I spent some time testing Python-based tooling for BIP39, SLIP-10, and BIP44 key derivation in the context of Namada. Below is a detailed summary of what works well, what works partially, and what currently cannot be done in Python due to missing specifications or SDK components.


What Works Well:

Python (with bip_utils, pycryptodome, bech32, base58, etc.) can fully handle the following:

  1. BIP39 mnemonic generation and validation
    Both 12-word and 24-word mnemonics work fine. Validation is reliable, seed generation is correct.

  2. SLIP-10 Ed25519 master key derivation
    Using bip_utils, SLIP-10 Ed25519 master keys and hardened child paths can be derived without any issues.

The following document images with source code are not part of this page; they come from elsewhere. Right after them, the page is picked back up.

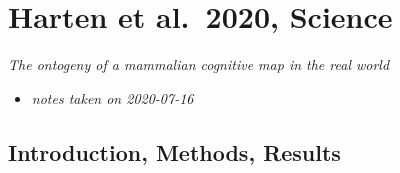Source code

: \documentclass[
]{book}
\providecommand{\tightlist}{%
  \setlength{\itemsep}{0pt}\setlength{\parskip}{0pt}}
\begin{document}
\hypertarget{harten-et-al.-2020-science}{%
\chapter{Harten et al.~2020, Science}\label{harten-et-al.-2020-science}}


\emph{The ontogeny of a mammalian cognitive map in the real world} \citep{harten2020ontogeny}

\begin{itemize}
\tightlist
\item
  \emph{notes taken on 2020-07-16}
\end{itemize}

\hypertarget{introduction-methods-results}{%
\section{Introduction, Methods, Results}\label{introduction-methods-results}}
\end{document}
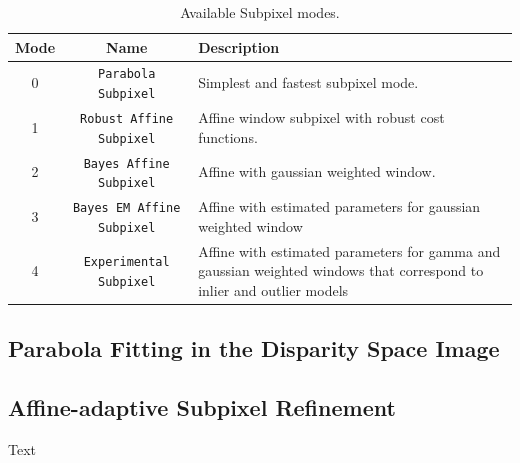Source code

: \begin{table}[htb]\begin{centering}
\begin{tabular}{|c|c|p{3.5 in}|} \hline
Mode & Name & Description \\ \hline \hline
0 & \verb#Parabola Subpixel# & Simplest and fastest subpixel mode. \\ \hline
1 & \verb#Robust Affine Subpixel# & Affine window subpixel with robust cost functions. \\ \hline
2 & \verb#Bayes Affine Subpixel# & Affine with gaussian weighted window. \\ \hline
3 & \verb#Bayes EM Affine Subpixel# & Affine with estimated parameters for gaussian weighted window\\ \hline
4 & \verb#Experimental Subpixel# & Affine with estimated parameters for gamma and gaussian weighted windows that correspond to inlier and outlier models\\ \hline
\end{tabular}
\caption{Available Subpixel modes.}
\label{tbl:subpixel-modes}
\end{centering}\end{table}

\subsection{Parabola Fitting in the Disparity Space Image}
\label{sec:parabola_subpixel}

\subsection{Affine-adaptive Subpixel Refinement}
\label{sec:affine_subpixel}

Text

  3. Cosmos / Osmosis key derivation (m/44’/118’/0’/0/0)
    Derivation works perfectly. Python produces valid secp256k1 private keys and Bech32 (cosmos1… / osmo1…) addresses.

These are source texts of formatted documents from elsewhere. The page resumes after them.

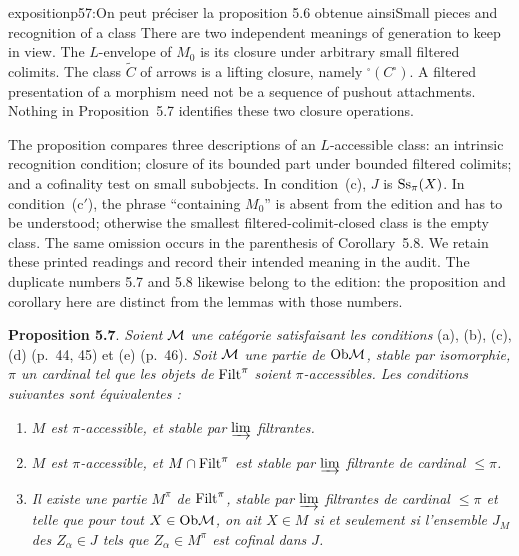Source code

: \begin{dcomment}{exposition}{p57:On peut préciser la proposition 5.6 obtenue ainsi}{Small pieces and recognition of a class}
There are two independent meanings of generation to keep in view. The $L$-envelope of $M_0$ is its closure under arbitrary small filtered colimits. The class $\widetilde C$ of arrows is a lifting closure, namely ${}^{\square}(C^{\square})$. A filtered presentation of a morphism need not be a sequence of pushout attachments. Nothing in Proposition~5.7 identifies these two closure operations.

The proposition compares three descriptions of an $L$-accessible class: an intrinsic recognition condition; closure of its bounded part under bounded filtered colimits; and a cofinality test on small subobjects. In condition~(c), $J$ is $\mathrm{Ss}_\pi(X)$. In condition~(c$'$), the phrase ``containing $M_0$'' is absent from the edition and has to be understood; otherwise the smallest filtered-colimit-closed class is the empty class. The same omission occurs in the parenthesis of Corollary~5.8. We retain these printed readings and record their intended meaning in the audit. The duplicate numbers 5.7 and 5.8 likewise belong to the edition: the proposition and corollary here are distinct from the lemmas with those numbers.
\end{dcomment}


\textbf{Proposition 5.7}. \textit{Soient $\mathcal{M}$ une catégorie satisfaisant les conditions} (a), (b), (c), (d) (p.~44, 45) et (e) (p.~46). \textit{Soit $\mathcal{M}$ une partie de} $\mathrm{Ob}\mathcal{M}$\textit{, stable par isomorphie, $\pi$ un cardinal tel que les objets de} $\mathrm{Filt}^\pi$ \textit{soient $\pi$-accessibles. Les conditions suivantes sont équivalentes :} %

\begin{enumerate}[label={}]
\item[a)] \textit{$M$ est $\pi$-accessible, et stable par $\varinjlim$ filtrantes.}
\item[b)] \textit{$M$ est $\pi$-accessible, et $M \cap \mathrm{Filt}^\pi$ est stable par $\varinjlim$ filtrante de cardinal $\leq \pi$.}
\item[c)] \textit{Il existe une partie $M^\pi$ de} $\mathrm{Filt}^\pi$\textit{, stable par $\varinjlim$ filtrantes de cardinal $\leq \pi$ et telle que pour tout $X \in \mathrm{Ob}\mathcal{M}$, on ait $X \in M$ si et seulement si l'ensemble $J_M$ des $Z_\alpha \in J$ tels que $Z_\alpha \in M^\pi$ est cofinal dans $J$.}
\end{enumerate}

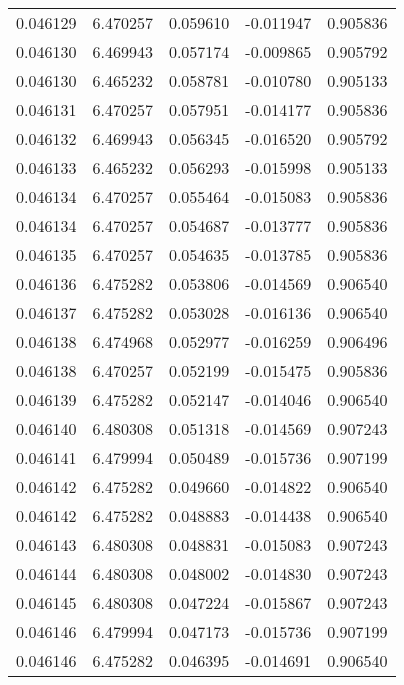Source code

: \begin{tabular}{lrrrr}
0.046129    &  6.470257 &  0.059610 & -0.011947 &             0.905836 \\
0.046130    &  6.469943 &  0.057174 & -0.009865 &             0.905792 \\
0.046130    &  6.465232 &  0.058781 & -0.010780 &             0.905133 \\
0.046131    &  6.470257 &  0.057951 & -0.014177 &             0.905836 \\
0.046132    &  6.469943 &  0.056345 & -0.016520 &             0.905792 \\
0.046133    &  6.465232 &  0.056293 & -0.015998 &             0.905133 \\
0.046134    &  6.470257 &  0.055464 & -0.015083 &             0.905836 \\
0.046134    &  6.470257 &  0.054687 & -0.013777 &             0.905836 \\
0.046135    &  6.470257 &  0.054635 & -0.013785 &             0.905836 \\
0.046136    &  6.475282 &  0.053806 & -0.014569 &             0.906540 \\
0.046137    &  6.475282 &  0.053028 & -0.016136 &             0.906540 \\
0.046138    &  6.474968 &  0.052977 & -0.016259 &             0.906496 \\
0.046138    &  6.470257 &  0.052199 & -0.015475 &             0.905836 \\
0.046139    &  6.475282 &  0.052147 & -0.014046 &             0.906540 \\
0.046140    &  6.480308 &  0.051318 & -0.014569 &             0.907243 \\
0.046141    &  6.479994 &  0.050489 & -0.015736 &             0.907199 \\
0.046142    &  6.475282 &  0.049660 & -0.014822 &             0.906540 \\
0.046142    &  6.475282 &  0.048883 & -0.014438 &             0.906540 \\
0.046143    &  6.480308 &  0.048831 & -0.015083 &             0.907243 \\
0.046144    &  6.480308 &  0.048002 & -0.014830 &             0.907243 \\
0.046145    &  6.480308 &  0.047224 & -0.015867 &             0.907243 \\
0.046146    &  6.479994 &  0.047173 & -0.015736 &             0.907199 \\
0.046146    &  6.475282 &  0.046395 & -0.014691 &             0.906540 \\

\end{tabular}
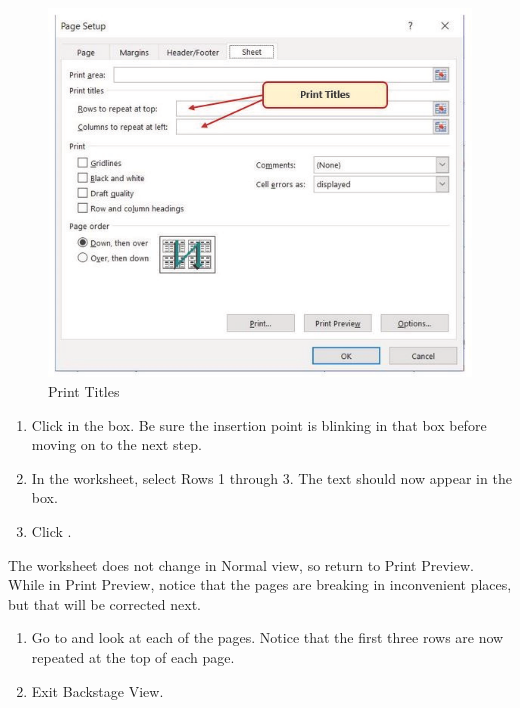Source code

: \begin{figure}[H]
	\centering
	\includegraphics[width=\maxwidth{.95\linewidth}]{gfx/ch03_fig29}
	\caption{Print Titles}
	\label{03:fig29}
\end{figure}

\begin{enumerate}[resume]
	\item Click in the  box. Be sure the insertion point is blinking in that box before moving on to the next step.
	\item In the worksheet, select Rows 1 through 3. The text  should now appear in the  box.
	\item Click .
\end{enumerate}

The worksheet does not change in Normal view, so return to Print Preview. While in Print Preview, notice that the pages are breaking in inconvenient places, but that will be corrected next.

\begin{enumerate}
	\item Go to  and look at each of the pages. Notice that the first three rows are now repeated at the top of each page.
	\item Exit Backstage View.
\end{enumerate}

(If Bip44Coins.OSMOSIS is missing, Bip44Coins.COSMOS works as a drop-in replacement.)

  1. Ethereum derivation (m/44’/60’/0’/0/0)
    ECDSA secp256k1 keys and checksummed Ethereum addresses are derived correctly.
    This covers USDC / USDT / DAI on ERC-20.

  2. Namada transparent key derivation (SLIP-10 Ed25519)
    The hardened path
    m/44’/877’/0’/0’/0’
    works correctly in Python.
    Python successfully produces valid raw Ed25519 private and public keys for transparent accounts.


What Works, But With Limitations:

  1. Creating a fully valid Namada transparent address
    Python can derive the raw keypair (priv/pub) but cannot transform the public key into a complete Namada transparent address because the encoding scheme is Namada-specific and not publicly documented.
    There is no official Python SDK for this, so final address construction requires the Rust codebase or the Namada CLI.

  2. Using seed phrases generated by some JS wallets (e.g., Leap)
    Some multi-coin wallets use non-standard or modified mnemonic formats.
    Python BIP39 validation rejects these as invalid.
    Only strict BIP39 mnemonics are supported.

  3. Osmosis coin constants in bip_utils
    Depending on the version of bip_utils, Bip44Coins.OSMOSIS may be missing.
    Fallback to COSMOS works, but the library itself is inconsistent across versions.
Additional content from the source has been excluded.